**Provided entries**

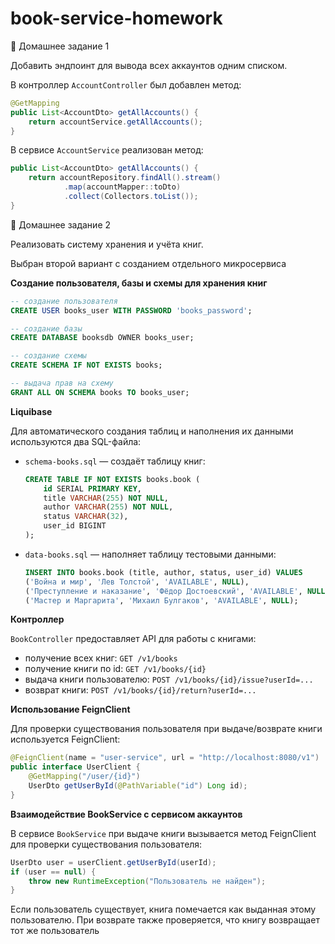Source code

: # book-service-homework
📝 Домашнее задание 1

Добавить эндпоинт для вывода всех аккаунтов одним списком.

В контроллер `AccountController` был добавлен метод:
```java
@GetMapping
public List<AccountDto> getAllAccounts() {
    return accountService.getAllAccounts();
}
```

В сервисе `AccountService` реализован метод:
```java
public List<AccountDto> getAllAccounts() {
    return accountRepository.findAll().stream()
            .map(accountMapper::toDto)
            .collect(Collectors.toList());
}
```

📝 Домашнее задание 2

Реализовать систему хранения и учёта книг.

Выбран второй вариант с созданием отдельного микросервиса

**Создание пользователя, базы и схемы для хранения книг**

```sql
-- создание пользователя
CREATE USER books_user WITH PASSWORD 'books_password';

-- создание базы
CREATE DATABASE booksdb OWNER books_user;

-- создание схемы
CREATE SCHEMA IF NOT EXISTS books;

-- выдача прав на схему
GRANT ALL ON SCHEMA books TO books_user;
```

**Liquibase**

Для автоматического создания таблиц и наполнения их данными используются два SQL-файла:
- `schema-books.sql` — создаёт таблицу книг:
  ```sql
  CREATE TABLE IF NOT EXISTS books.book (
      id SERIAL PRIMARY KEY,
      title VARCHAR(255) NOT NULL,
      author VARCHAR(255) NOT NULL,
      status VARCHAR(32),
      user_id BIGINT
  );
  ```
- `data-books.sql` — наполняет таблицу тестовыми данными:
  ```sql
  INSERT INTO books.book (title, author, status, user_id) VALUES
  ('Война и мир', 'Лев Толстой', 'AVAILABLE', NULL),
  ('Преступление и наказание', 'Фёдор Достоевский', 'AVAILABLE', NULL),
  ('Мастер и Маргарита', 'Михаил Булгаков', 'AVAILABLE', NULL);
  ```

**Контроллер**

`BookController` предоставляет API для работы с книгами:
- получение всех книг: `GET /v1/books`
- получение книги по id: `GET /v1/books/{id}`
- выдача книги пользователю: `POST /v1/books/{id}/issue?userId=...`
- возврат книги: `POST /v1/books/{id}/return?userId=...`

**Использование FeignClient**

Для проверки существования пользователя при выдаче/возврате книги используется FeignClient:
```java
@FeignClient(name = "user-service", url = "http://localhost:8080/v1")
public interface UserClient {
    @GetMapping("/user/{id}")
    UserDto getUserById(@PathVariable("id") Long id);
}
```

**Взаимодействие BookService с сервисом аккаунтов**

В сервисе `BookService` при выдаче книги вызывается метод FeignClient для проверки существования пользователя:
```java
UserDto user = userClient.getUserById(userId);
if (user == null) {
    throw new RuntimeException("Пользователь не найден");
}
```
Если пользователь существует, книга помечается как выданная этому пользователю. При возврате также проверяется, что книгу возвращает тот же пользователь



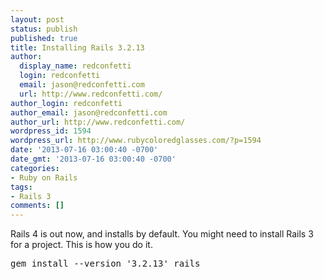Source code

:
 ```yaml
---
layout: post
status: publish
published: true
title: Installing Rails 3.2.13
author:
  display_name: redconfetti
  login: redconfetti
  email: jason@redconfetti.com
  url: http://www.redconfetti.com/
author_login: redconfetti
author_email: jason@redconfetti.com
author_url: http://www.redconfetti.com/
wordpress_id: 1594
wordpress_url: http://www.rubycoloredglasses.com/?p=1594
date: '2013-07-16 03:00:40 -0700'
date_gmt: '2013-07-16 03:00:40 -0700'
categories:
- Ruby on Rails
tags:
- Rails 3
comments: []
---
```

<p>Rails 4 is out now, and installs by default. You might need to install Rails 3 for a project. This is how you do it.</p>
<pre class="brush:shell">gem install --version '3.2.13' rails</pre><br />
 </p>
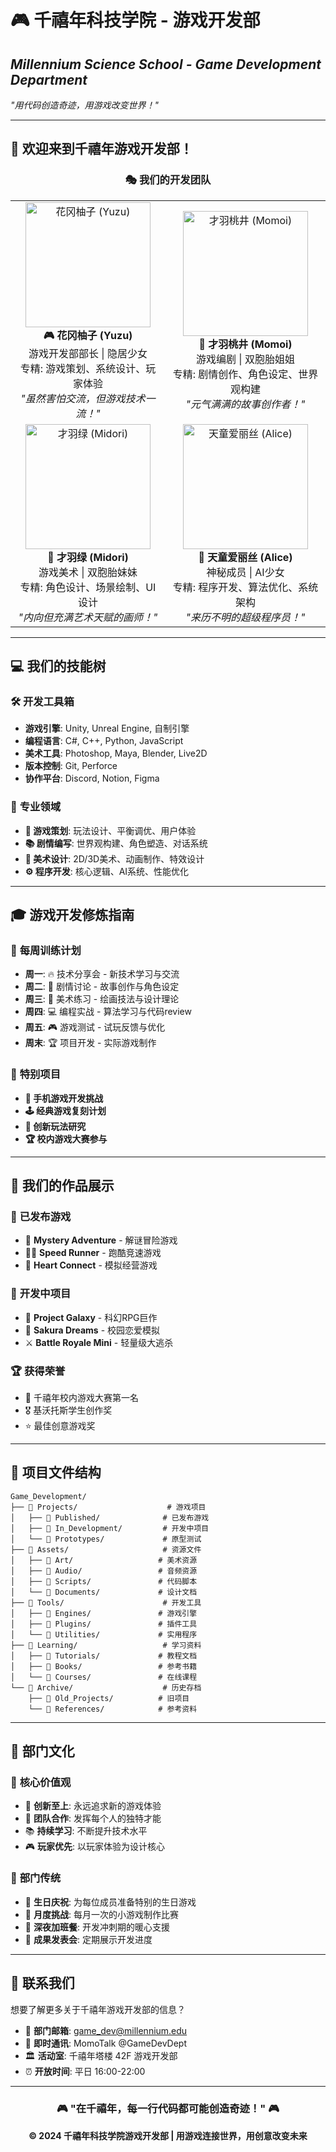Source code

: # 🎮 千禧年科技学院 - 游戏开发部
## *Millennium Science School - Game Development Department*

*"用代码创造奇迹，用游戏改变世界！"*

---

## 🌸 欢迎来到千禧年游戏开发部！

<div align="center">

### 🎭 我们的开发团队

<table>
<tr>
  <td align="center">
    <img src="./images/characters/yuzu.png" width="200" alt="花冈柚子 (Yuzu)" />
    <br><strong>🎮 花冈柚子 (Yuzu)</strong>
    <br>游戏开发部部长 | 隐居少女
    <br>专精: 游戏策划、系统设计、玩家体验
    <br><em>"虽然害怕交流，但游戏技术一流！"</em>
  </td>
  <td align="center">
    <img src="./images/characters/momoi.png" width="200" alt="才羽桃井 (Momoi)" />
    <br><strong>📝 才羽桃井 (Momoi)</strong>
    <br>游戏编剧 | 双胞胎姐姐
    <br>专精: 剧情创作、角色设定、世界观构建
    <br><em>"元气满满的故事创作者！"</em>
  </td>
</tr>
<tr>
  <td align="center">
    <img src="./images/characters/midori.png" width="200" alt="才羽绿 (Midori)" />
    <br><strong>🎨 才羽绿 (Midori)</strong>
    <br>游戏美术 | 双胞胎妹妹
    <br>专精: 角色设计、场景绘制、UI设计
    <br><em>"内向但充满艺术天赋的画师！"</em>
  </td>
  <td align="center">
    <img src="./images/characters/alice.png" width="200" alt="天童爱丽丝 (Alice)" />
    <br><strong>🤖 天童爱丽丝 (Alice)</strong>
    <br>神秘成员 | AI少女
    <br>专精: 程序开发、算法优化、系统架构
    <br><em>"来历不明的超级程序员！"</em>
  </td>
</tr>
</table>

</div>

---

## 💻 我们的技能树

### 🛠️ **开发工具箱**
- **游戏引擎**: Unity, Unreal Engine, 自制引擎
- **编程语言**: C#, C++, Python, JavaScript
- **美术工具**: Photoshop, Maya, Blender, Live2D
- **版本控制**: Git, Perforce
- **协作平台**: Discord, Notion, Figma

### 🎯 **专业领域**
- **🎪 游戏策划**: 玩法设计、平衡调优、用户体验
- **📚 剧情编写**: 世界观构建、角色塑造、对话系统
- **🎨 美术设计**: 2D/3D美术、动画制作、特效设计
- **⚙️ 程序开发**: 核心逻辑、AI系统、性能优化

---

## 🎓 游戏开发修炼指南

### 📅 **每周训练计划**
- **周一**: 🔥 技术分享会 - 新技术学习与交流
- **周二**: 📝 剧情讨论 - 故事创作与角色设定
- **周三**: 🎨 美术练习 - 绘画技法与设计理论
- **周四**: 💻 编程实战 - 算法学习与代码review
- **周五**: 🎮 游戏测试 - 试玩反馈与优化
- **周末**: 🏆 项目开发 - 实际游戏制作

### 🌟 **特别项目**
- **📱 手机游戏开发挑战**
- **🕹️ 经典游戏复刻计划**
- **🎪 创新玩法研究**
- **🏆 校内游戏大赛参与**

---

## 🏅 我们的作品展示

### 🎯 **已发布游戏**
- 🌟 **Mystery Adventure** - 解谜冒险游戏
- 🏃‍♀️ **Speed Runner** - 跑酷竞速游戏
- 💝 **Heart Connect** - 模拟经营游戏

### 🔧 **开发中项目**
- 🚀 **Project Galaxy** - 科幻RPG巨作
- 🌸 **Sakura Dreams** - 校园恋爱模拟
- ⚔️ **Battle Royale Mini** - 轻量级大逃杀

### 🏆 **获得荣誉**
- 🥇 千禧年校内游戏大赛第一名
- 🎖️ 基沃托斯学生创作奖
- ⭐ 最佳创意游戏奖

---

## 📂 项目文件结构

```
Game_Development/
├── 📁 Projects/                    # 游戏项目
│   ├── 📁 Published/              # 已发布游戏
│   ├── 📁 In_Development/         # 开发中项目
│   └── 📁 Prototypes/             # 原型测试
├── 📁 Assets/                     # 资源文件
│   ├── 📁 Art/                   # 美术资源
│   ├── 📁 Audio/                 # 音频资源
│   ├── 📁 Scripts/               # 代码脚本
│   └── 📁 Documents/             # 设计文档
├── 📁 Tools/                      # 开发工具
│   ├── 📁 Engines/               # 游戏引擎
│   ├── 📁 Plugins/               # 插件工具
│   └── 📁 Utilities/             # 实用程序
├── 📁 Learning/                   # 学习资料
│   ├── 📁 Tutorials/             # 教程文档
│   ├── 📁 Books/                 # 参考书籍
│   └── 📁 Courses/               # 在线课程
└── 📁 Archive/                    # 历史存档
    ├── 📁 Old_Projects/          # 旧项目
    └── 📁 References/            # 参考资料
```

---

## 🎨 部门文化

### 💫 **核心价值观**
- 🌟 **创新至上**: 永远追求新的游戏体验
- 🤝 **团队合作**: 发挥每个人的独特才能
- 📚 **持续学习**: 不断提升技术水平
- 🎮 **玩家优先**: 以玩家体验为设计核心

### 🎪 **部门传统**
- 🍰 **生日庆祝**: 为每位成员准备特别的生日游戏
- 🎯 **月度挑战**: 每月一次的小游戏制作比赛
- 🍕 **深夜加班餐**: 开发冲刺期的暖心支援
- 🎊 **成果发表会**: 定期展示开发进度

---

## 🌈 联系我们

想要了解更多关于千禧年游戏开发部的信息？

- 📧 **部门邮箱**: game_dev@millennium.edu
- 💬 **即时通讯**: MomoTalk @GameDevDept
- 🏛️ **活动室**: 千禧年塔楼 42F 游戏开发部
- ⏰ **开放时间**: 平日 16:00-22:00

---

<div align="center">

### 🎮 "在千禧年，每一行代码都可能创造奇迹！" 🎮

**© 2024 千禧年科技学院游戏开发部 | 用游戏连接世界，用创意改变未来**

</div>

**What you are asked to do**
Your response should be the exact lines running from the one with "- 🥇 千禧年校内游戏大赛第一名" to the final line of the material above.

**Exercise solution**
- 🥇 千禧年校内游戏大赛第一名
- 🎖️ 基沃托斯学生创作奖
- ⭐ 最佳创意游戏奖

---

## 📂 项目文件结构

```
Game_Development/
├── 📁 Projects/                    # 游戏项目
│   ├── 📁 Published/              # 已发布游戏
│   ├── 📁 In_Development/         # 开发中项目
│   └── 📁 Prototypes/             # 原型测试
├── 📁 Assets/                     # 资源文件
│   ├── 📁 Art/                   # 美术资源
│   ├── 📁 Audio/                 # 音频资源
│   ├── 📁 Scripts/               # 代码脚本
│   └── 📁 Documents/             # 设计文档
├── 📁 Tools/                      # 开发工具
│   ├── 📁 Engines/               # 游戏引擎
│   ├── 📁 Plugins/               # 插件工具
│   └── 📁 Utilities/             # 实用程序
├── 📁 Learning/                   # 学习资料
│   ├── 📁 Tutorials/             # 教程文档
│   ├── 📁 Books/                 # 参考书籍
│   └── 📁 Courses/               # 在线课程
└── 📁 Archive/                    # 历史存档
    ├── 📁 Old_Projects/          # 旧项目
    └── 📁 References/            # 参考资料
```

---

## 🎨 部门文化

### 💫 **核心价值观**
- 🌟 **创新至上**: 永远追求新的游戏体验
- 🤝 **团队合作**: 发挥每个人的独特才能
- 📚 **持续学习**: 不断提升技术水平
- 🎮 **玩家优先**: 以玩家体验为设计核心

### 🎪 **部门传统**
- 🍰 **生日庆祝**: 为每位成员准备特别的生日游戏
- 🎯 **月度挑战**: 每月一次的小游戏制作比赛
- 🍕 **深夜加班餐**: 开发冲刺期的暖心支援
- 🎊 **成果发表会**: 定期展示开发进度

---

## 🌈 联系我们

想要了解更多关于千禧年游戏开发部的信息？

- 📧 **部门邮箱**: game_dev@millennium.edu
- 💬 **即时通讯**: MomoTalk @GameDevDept
- 🏛️ **活动室**: 千禧年塔楼 42F 游戏开发部
- ⏰ **开放时间**: 平日 16:00-22:00

---

<div align="center">

### 🎮 "在千禧年，每一行代码都可能创造奇迹！" 🎮

**© 2024 千禧年科技学院游戏开发部 | 用游戏连接世界，用创意改变未来**

</div>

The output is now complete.